Assim se inicia Cadernos da Água, o livro de João Reis (recomendo estrondosamente), uma distopia ou uma ficção especulativa, como o próprio autor prefere designar, que é, acima de tudo, a projecção de uma realidade que desejo que nunca se concretize.

Neste mundo futuro de João Reis, a nação valente, imortal, desapareceu. Portugal é um deserto; os portugueses, migrantes, num campo de refugiados simpaticamente designado por "centro de acolhimento".

"Podemos beber dois e três copos de cada vez. É suposto bebermos apenas um por ocasião, num total de 2,5 L per dygn, diz no papel de plástico —, para evitar ajuntamentos, mas, por vezes, bebemos mais. Atingido o limite diário de uma pessoa, a torneira não se abre, de nada adianta passar a pulseira pelo leitor digital".

Lembro-me, quando tinha a idade da minha filha mais velha e ainda contava os anos de vida pelos dedos das duas mãos, de um período de corte de fornecimento de água devido a problemas no sistema de abastecimento. Foi há demasiado tempo, mas recordo-me da sensação miserável de rodar a torneira e nada (eis um momento traumático da minha infância).

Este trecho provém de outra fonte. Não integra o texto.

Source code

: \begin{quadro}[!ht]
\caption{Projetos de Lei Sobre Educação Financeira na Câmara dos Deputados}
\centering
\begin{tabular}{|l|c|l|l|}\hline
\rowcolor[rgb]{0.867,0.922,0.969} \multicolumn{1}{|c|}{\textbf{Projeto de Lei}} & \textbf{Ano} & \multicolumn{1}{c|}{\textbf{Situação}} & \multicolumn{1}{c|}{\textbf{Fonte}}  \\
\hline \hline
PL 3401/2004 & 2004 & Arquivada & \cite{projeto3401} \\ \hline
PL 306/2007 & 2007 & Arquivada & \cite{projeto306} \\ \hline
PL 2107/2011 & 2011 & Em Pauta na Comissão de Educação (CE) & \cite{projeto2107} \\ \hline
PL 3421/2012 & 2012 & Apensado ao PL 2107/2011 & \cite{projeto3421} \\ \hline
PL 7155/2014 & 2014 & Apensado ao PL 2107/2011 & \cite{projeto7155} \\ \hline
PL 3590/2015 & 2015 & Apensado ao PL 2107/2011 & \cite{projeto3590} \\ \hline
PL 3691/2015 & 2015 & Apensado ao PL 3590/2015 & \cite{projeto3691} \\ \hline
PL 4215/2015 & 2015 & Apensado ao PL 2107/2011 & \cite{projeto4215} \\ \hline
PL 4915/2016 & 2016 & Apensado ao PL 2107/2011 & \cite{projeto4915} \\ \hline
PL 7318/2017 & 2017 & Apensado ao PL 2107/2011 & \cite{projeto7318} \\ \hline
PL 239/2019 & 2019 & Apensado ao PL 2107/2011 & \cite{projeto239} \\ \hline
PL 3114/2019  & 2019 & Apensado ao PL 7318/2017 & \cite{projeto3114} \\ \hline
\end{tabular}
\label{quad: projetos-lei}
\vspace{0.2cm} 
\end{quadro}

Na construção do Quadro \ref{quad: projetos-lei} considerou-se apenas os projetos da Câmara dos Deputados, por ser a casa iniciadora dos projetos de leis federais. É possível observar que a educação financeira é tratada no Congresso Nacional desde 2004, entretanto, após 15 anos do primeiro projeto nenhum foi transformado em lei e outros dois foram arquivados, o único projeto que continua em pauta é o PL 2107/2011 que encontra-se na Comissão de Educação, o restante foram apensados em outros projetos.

O gesto quotidiano de sentir a água a brotar não acontecer, a visão dos garrafões de plástico de cinco litros amontoados pelo corredor da casa, a imposição do uso racionado para banhos de gato e de contar as escovadelas de dentes ou ainda testemunhar a minha mãe cozinhar as batatas quase a vapor. E lembro-me de, com tremenda felicidade, assistir ao retorno do líquido precioso, aos solavancos, barrento, em coágulos amarelos, mas novamente ao alcance do capricho de abrir uma torneira.

Vivo no Algarve, uma das regiões do país mais afectadas pelos períodos de seca. Os impactos sentem-se no sector agrícola, hidrológico e, se não se passar de uma actuação reactiva, a uma atenção permanente no problema, sentiremos também um impacto social, com eventuais cortes de fornecimento. Não desejo que as minhas filhas criem memórias infelizes como esta que lhe relatei.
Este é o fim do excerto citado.